Now who is ignorant?

Certainly not you. You are far beyond ignorant... You're obviously STUPID!

{(1)} For starters, the word competent (underlined and marked with {(1)} above) would not apply to you.

{(2)} In your case, there is no "too late" (see {(2.a)} below and you'll see how you controlled the too "late part"); nor is there a "too soon" (see {(2.b)} below you'll see how you controlled the "too soon" part).

{(2.a)} The case was not delayed by the state, it was delayed by you when you went FTA. During the time you were FTA, you had plenty of opportunity to seek, consult and hire counsel; you did not do so!

{(2.b)} Nobody forced you to use a method by which you gave implied consent to a request for an arraignment and a trial on the same date. Furthermore, when you received notice of the same date arraignment/trial, you still had ample time to object and attempt a change. You failed to do so! so you implicitly gave a waiver of time between the arraignment and the trial.

{(3)} You requested a continuance at the beginning of your trial and that was rejected simply because it was not timely. A timely request would be two days in advance of the hearing date; you received notice of your hearing date well in advance of that day when you were in court. Nobody told you to wait until your court date to ask; you could have asked in a timely manner but you didn't. What's even worse is that you come back and ask for one as part of your closing statement. That's the biggest dumbass move I have ever heard of! You have got to be kidding me!
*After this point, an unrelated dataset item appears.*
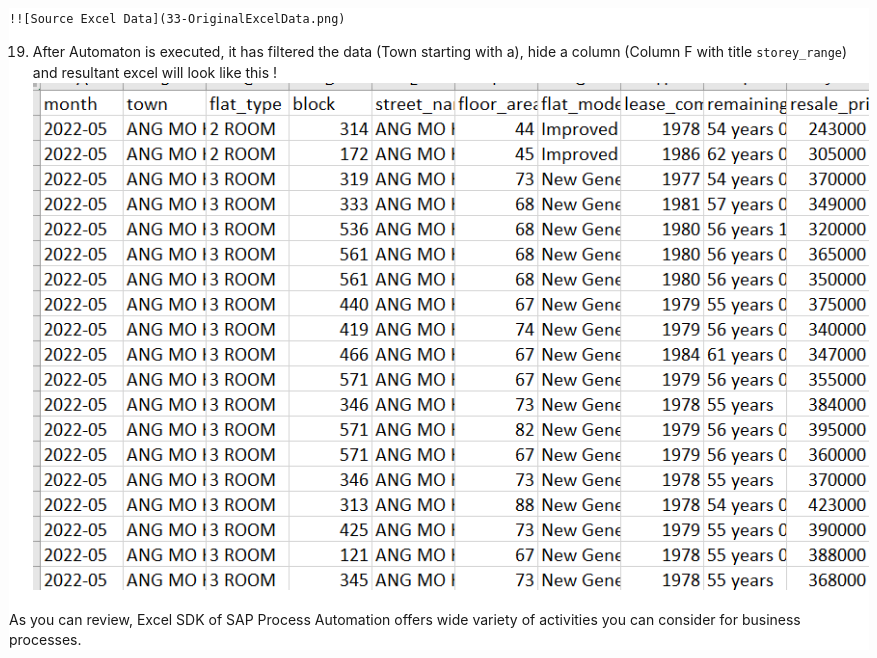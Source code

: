     !![Source Excel Data](33-OriginalExcelData.png)

19. After Automaton is executed, it has filtered the data (Town starting with a), hide a column (Column F with title `storey_range`) and resultant excel will look like this
    !![Final Excel Data](34-AfterAutomationProcessing.png)

As you can review, Excel SDK of SAP Process Automation offers wide variety of activities you can consider for business processes.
{(4)} (This is the BONUS - it is not marked above) You are now well past the time when you can file for an appeal. That alone would mean you should refrain from reviving a thread where you've proven to be stupider than stupid. I've explained each and every point 1 through 3 as well as this last point # 4 and much more, yet you come back acting all righteous and smart like you found a solution to world peace; only to dig yourself deeper into your state of oblivion!


Does that answer your question?

Happy now?


Default Re: Can You Appeal Based Upon Denial of a Continuance

Thank you for taking time to reply.

I did object to trial. Here is transcript of trial.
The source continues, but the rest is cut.